Mais telle n’est pas la pensée de Manzoni, il est si invinciblement lié à la vieille forme catholique, qu’il la considère comme la forme finale et définitive de l’humanité ; toute son œuvre poétique le prouve, et l’on a vu que l’idée fondamentale de son roman est la réhabilitation du prêtre. Il croirait perdre son ame en donnant son coup de ciseau à la statue ébauchée des temples futurs ; les temples passés et leurs simulacres lui suffisent ; il ne s’aperçoit pas qu’en croyant s’agenouiller devant la vie il s’agenouille devant la mort. La seule idée de réformer l’église lui semble un de ces blasphèmes contre le Saint-Esprit qui ne se pardonnaient pas. « Toute idée de réforme dans la foi, dit-il, est chose impossible et impie. »

Cette phrase est tirée de son Traité de la morale catholique, ouvrage qu’il écrivit en réponse aux vues de Sismondi sur l’église et le clergé, et dans lequel il s’attache à démontrer l’infaillible et inamovible sainteté de la morale catholique.

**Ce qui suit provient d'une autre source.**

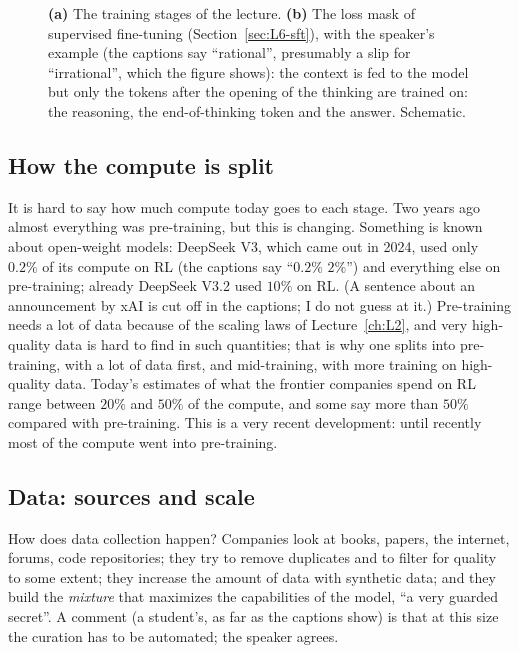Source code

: \begin{figure}[tb]
\caption{\textbf{(a)} The training stages of the lecture. \textbf{(b)} The loss mask of supervised fine-tuning (Section~\ref{sec:L6-sft}), with the speaker's example (the captions say ``rational'', presumably a slip for ``irrational'', which the figure shows): the context is fed to the model but only the tokens after the opening of the thinking are trained on: the reasoning, the end-of-thinking token and the answer. Schematic.}
\label{fig:L6-stages}
\end{figure}

\subsection{How the compute is split}\label{sec:L6-compute}
It is hard to say how much compute today goes to each stage. Two years ago almost everything was pre-training, but this is changing. Something is known about open-weight models: DeepSeek V3, which came out in 2024, used only $0.2\%$ of its compute on RL (the captions say ``$0.2\%$ $2\%$''\flag) and everything else on pre-training; already DeepSeek V3.2 used $10\%$ on RL. (A sentence about an announcement by xAI is cut off in the captions; I do not guess at it.) Pre-training needs a lot of data because of the scaling laws of Lecture~\ref{ch:L2}, and very high-quality data is hard to find in such quantities; that is why one splits into pre-training, with a lot of data first, and mid-training, with more training on high-quality data. Today's estimates of what the frontier companies spend on RL range between $20\%$ and $50\%$ of the compute, and some say more than $50\%$ compared with pre-training. This is a very recent development: until recently most of the compute went into pre-training.

\subsection{Data: sources and scale}\label{sec:L6-data}
How does data collection happen? Companies look at books, papers, the internet, forums, code repositories; they try to remove duplicates and to filter for quality to some extent; they increase the amount of data with synthetic data; and they build the \emph{mixture} that maximizes the capabilities of the model, ``a very guarded secret''. A comment (a student's, as far as the captions show\flag) is that at this size the curation has to be automated; the speaker agrees.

Mon projet n’est pas d’accompagner les deux champions dans l’arène ; ni l’un ni l’autre ne me semblent aller au fond des choses ; c’est une simple escarmouche entre un catholique et un protestant. Les bases ne sont pas discutées, la question de révélation pas même posée, et je dirai plus, les textes une fois admis de part et d’autre, comme code éternel, infaillible et divinement révélé, je trouve que le catholique a raison en droit, et le protestant me semble vaincu.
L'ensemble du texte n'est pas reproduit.